There is a severe stigma around Ebola. Are there lessons PIH can draw on to reduce stigma and provide dignified care?

And with the right supportive care, the cure rate can be so, so, so much higher than it is now.

PIH has learned a lot of lessons in a lot of other places that we can apply to addressing the kind of stigma and the need for dignified and high-quality care with Ebola. We need to remain humble, knowing that we haven’t worked in Liberia or Sierra Leone, so it’s a new disease for us, and it’s a new situation and cultural context, which is so important to understand. This is why we’re grateful to be working with organizations that have been working in these countries at the community level for many years.
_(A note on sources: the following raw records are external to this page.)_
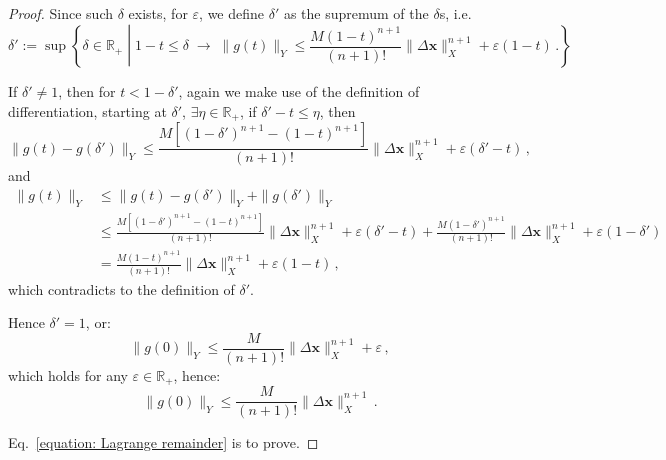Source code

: \documentclass[openany]{book}
\theoremstyle{plain}
\theoremstyle{definition}
\newcommand*{\bv}{\boldsymbol} %
\begin{document}
\begin{proof}
	Since such $\delta$ exists, for $\varepsilon$, we define $\delta'$ as the supremum of the $\delta$s\cite[p.~64]{coleman2012calculus}, i.e.\ 
	\begin{equation*}
		\delta' := \sup \left\{
			\delta \in \mathbb R_+ 
			\middle| 
			1 - t \leq \delta \;\to\; \|g(t)\|_Y \leq \frac{M (1-t)^{n + 1}}{(n + 1)!} \|\Delta \bv x\|_X^{n+1} + \varepsilon (1 - t)\,.
		\right\}
	\end{equation*}

	If $\delta' \neq 1$, then for $ t < 1 - \delta'$, again we make use of the definition of differentiation, starting at $\delta'$, $\exists \eta \in \mathbb R_+$, if $\delta' - t \leq \eta$, then
	\begin{equation*}
		\|g(t) - g(\delta')\|_Y \leq \frac{M [(1-\delta')^{n + 1} - (1 - t)^{n+1}]}{(n + 1)!} \|\Delta \bv x\|_X^{n+1} + \varepsilon (\delta' - t) \,,
	\end{equation*}
	and
	\begin{align*}
		\|g(t)\|_Y &\leq \|g(t) - g(\delta')\|_Y + \|g(\delta')\|_Y
		\\
		&\leq \frac{M [(1-\delta')^{n + 1} - (1 - t)^{n+1}]}{(n + 1)!} \|\Delta \bv x\|_X^{n+1} 
			+ \varepsilon (\delta' - t) 
		+ \frac{M (1-\delta')^{n + 1}}{(n + 1)!} \|\Delta \bv x\|_X^{n+1} 
			+ \varepsilon (1 - \delta')
		\\
		&=  \frac{M (1-t)^{n + 1}}{(n + 1)!} \|\Delta \bv x\|_X^{n+1} + \varepsilon (1 - t)\,,
	\end{align*}
	which contradicts to the definition of $\delta'$.

	Hence $\delta' = 1$, or:
	\begin{equation*}
		\|g(0)\|_Y \leq \frac{M}{(n + 1)!} \|\Delta \bv x\|_X^{n+1} + \varepsilon\,,
	\end{equation*}
	which holds for any $\varepsilon \in \mathbb R_+$, hence:
	\begin{equation}\label{equation: Lagrange remainder}
		\|g(0)\|_Y \leq \frac{M}{(n + 1)!} \|\Delta \bv x\|_X^{n+1}\,.
	\end{equation}

	Eq.~\eqref{equation: Lagrange remainder} is to prove.
\end{proof}
\end{document}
As a clinician, however, I understand the tension between needing to protect yourself and wanting to have that personal connection with patients. When you’re dressed in a space suit, how can you possibly feel close to a patient or let them know that you care for them and that you’re trying to provide them good care? You may not be able to touch patients directly or talk to patients without a piece of plastic and PPE between you, but you can provide for their needs. You can provide food—providing food goes a really long way. There’s not an antibiotic or treatment for Ebola; it’s all supportive care. And with the right supportive care, the cure rate can be so, so, so much higher than it is now.

And we are working on ways to work closely with the communities PIH and our partners are serving. Getting community members involved, getting people who have recovered from Ebola to speak with neighbors, is one if the best strategies I can think of.  This same strategy has helped us reduce stigma around HIV in other countries.